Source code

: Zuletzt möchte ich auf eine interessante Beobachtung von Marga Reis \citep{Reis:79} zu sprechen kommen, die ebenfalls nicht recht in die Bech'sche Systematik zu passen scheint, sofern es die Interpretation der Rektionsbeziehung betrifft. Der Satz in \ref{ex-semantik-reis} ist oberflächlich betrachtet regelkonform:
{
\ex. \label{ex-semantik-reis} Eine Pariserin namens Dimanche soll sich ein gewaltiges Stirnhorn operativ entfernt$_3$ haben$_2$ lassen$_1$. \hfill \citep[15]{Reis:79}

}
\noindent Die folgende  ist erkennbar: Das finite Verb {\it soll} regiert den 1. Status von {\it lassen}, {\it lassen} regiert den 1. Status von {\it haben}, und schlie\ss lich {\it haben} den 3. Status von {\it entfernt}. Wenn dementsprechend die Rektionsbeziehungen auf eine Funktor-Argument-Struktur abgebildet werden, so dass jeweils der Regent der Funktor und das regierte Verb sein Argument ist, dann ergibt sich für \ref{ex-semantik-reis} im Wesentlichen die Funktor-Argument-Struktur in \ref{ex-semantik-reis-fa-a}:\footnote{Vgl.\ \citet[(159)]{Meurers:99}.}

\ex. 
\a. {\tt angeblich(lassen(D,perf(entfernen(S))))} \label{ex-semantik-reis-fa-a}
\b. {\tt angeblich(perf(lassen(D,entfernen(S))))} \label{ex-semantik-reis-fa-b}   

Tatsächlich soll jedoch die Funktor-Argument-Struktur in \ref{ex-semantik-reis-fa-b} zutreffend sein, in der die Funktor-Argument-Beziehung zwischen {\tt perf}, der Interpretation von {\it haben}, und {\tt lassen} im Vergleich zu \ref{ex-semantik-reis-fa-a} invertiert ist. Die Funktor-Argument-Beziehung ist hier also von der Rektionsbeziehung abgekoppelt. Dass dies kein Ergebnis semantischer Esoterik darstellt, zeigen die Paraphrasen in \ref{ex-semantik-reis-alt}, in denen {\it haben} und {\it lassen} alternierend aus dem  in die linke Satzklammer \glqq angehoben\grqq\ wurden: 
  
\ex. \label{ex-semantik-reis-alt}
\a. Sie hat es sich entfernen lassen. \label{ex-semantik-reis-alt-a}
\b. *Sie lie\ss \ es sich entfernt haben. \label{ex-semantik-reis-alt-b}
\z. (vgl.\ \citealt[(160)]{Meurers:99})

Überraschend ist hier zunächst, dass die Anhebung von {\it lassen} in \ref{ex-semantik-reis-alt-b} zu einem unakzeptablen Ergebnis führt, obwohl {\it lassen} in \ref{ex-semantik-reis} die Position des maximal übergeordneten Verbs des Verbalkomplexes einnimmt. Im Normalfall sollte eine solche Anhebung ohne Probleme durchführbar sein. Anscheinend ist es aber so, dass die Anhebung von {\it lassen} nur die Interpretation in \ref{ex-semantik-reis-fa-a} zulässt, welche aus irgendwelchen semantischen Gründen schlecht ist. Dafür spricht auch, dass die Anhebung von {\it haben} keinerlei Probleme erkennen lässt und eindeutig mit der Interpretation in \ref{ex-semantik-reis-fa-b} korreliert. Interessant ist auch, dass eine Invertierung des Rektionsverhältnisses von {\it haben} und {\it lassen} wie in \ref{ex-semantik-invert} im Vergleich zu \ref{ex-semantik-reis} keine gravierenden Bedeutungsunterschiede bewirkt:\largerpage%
━━━━━━━━━━━━━━━━
__YOUR OBJECTIVE__: Every record, from top to bottom, must be transcribed exactly.

__ANSWER FOR THIS EXERCISE__:
Source code

: Zuletzt möchte ich auf eine interessante Beobachtung von Marga Reis \citep{Reis:79} zu sprechen kommen, die ebenfalls nicht recht in die Bech'sche Systematik zu passen scheint, sofern es die Interpretation der Rektionsbeziehung betrifft. Der Satz in \ref{ex-semantik-reis} ist oberflächlich betrachtet regelkonform:
{
\ex. \label{ex-semantik-reis} Eine Pariserin namens Dimanche soll sich ein gewaltiges Stirnhorn operativ entfernt$_3$ haben$_2$ lassen$_1$. \hfill \citep[15]{Reis:79}

}
\noindent Die folgende  ist erkennbar: Das finite Verb {\it soll} regiert den 1. Status von {\it lassen}, {\it lassen} regiert den 1. Status von {\it haben}, und schlie\ss lich {\it haben} den 3. Status von {\it entfernt}. Wenn dementsprechend die Rektionsbeziehungen auf eine Funktor-Argument-Struktur abgebildet werden, so dass jeweils der Regent der Funktor und das regierte Verb sein Argument ist, dann ergibt sich für \ref{ex-semantik-reis} im Wesentlichen die Funktor-Argument-Struktur in \ref{ex-semantik-reis-fa-a}:\footnote{Vgl.\ \citet[(159)]{Meurers:99}.}

\ex. 
\a. {\tt angeblich(lassen(D,perf(entfernen(S))))} \label{ex-semantik-reis-fa-a}
\b. {\tt angeblich(perf(lassen(D,entfernen(S))))} \label{ex-semantik-reis-fa-b}   

Tatsächlich soll jedoch die Funktor-Argument-Struktur in \ref{ex-semantik-reis-fa-b} zutreffend sein, in der die Funktor-Argument-Beziehung zwischen {\tt perf}, der Interpretation von {\it haben}, und {\tt lassen} im Vergleich zu \ref{ex-semantik-reis-fa-a} invertiert ist. Die Funktor-Argument-Beziehung ist hier also von der Rektionsbeziehung abgekoppelt. Dass dies kein Ergebnis semantischer Esoterik darstellt, zeigen die Paraphrasen in \ref{ex-semantik-reis-alt}, in denen {\it haben} und {\it lassen} alternierend aus dem  in die linke Satzklammer \glqq angehoben\grqq\ wurden: 
  
\ex. \label{ex-semantik-reis-alt}
\a. Sie hat es sich entfernen lassen. \label{ex-semantik-reis-alt-a}
\b. *Sie lie\ss \ es sich entfernt haben. \label{ex-semantik-reis-alt-b}
\z. (vgl.\ \citealt[(160)]{Meurers:99})

Überraschend ist hier zunächst, dass die Anhebung von {\it lassen} in \ref{ex-semantik-reis-alt-b} zu einem unakzeptablen Ergebnis führt, obwohl {\it lassen} in \ref{ex-semantik-reis} die Position des maximal übergeordneten Verbs des Verbalkomplexes einnimmt. Im Normalfall sollte eine solche Anhebung ohne Probleme durchführbar sein. Anscheinend ist es aber so, dass die Anhebung von {\it lassen} nur die Interpretation in \ref{ex-semantik-reis-fa-a} zulässt, welche aus irgendwelchen semantischen Gründen schlecht ist. Dafür spricht auch, dass die Anhebung von {\it haben} keinerlei Probleme erkennen lässt und eindeutig mit der Interpretation in \ref{ex-semantik-reis-fa-b} korreliert. Interessant ist auch, dass eine Invertierung des Rektionsverhältnisses von {\it haben} und {\it lassen} wie in \ref{ex-semantik-invert} im Vergleich zu \ref{ex-semantik-reis} keine gravierenden Bedeutungsunterschiede bewirkt:\largerpage%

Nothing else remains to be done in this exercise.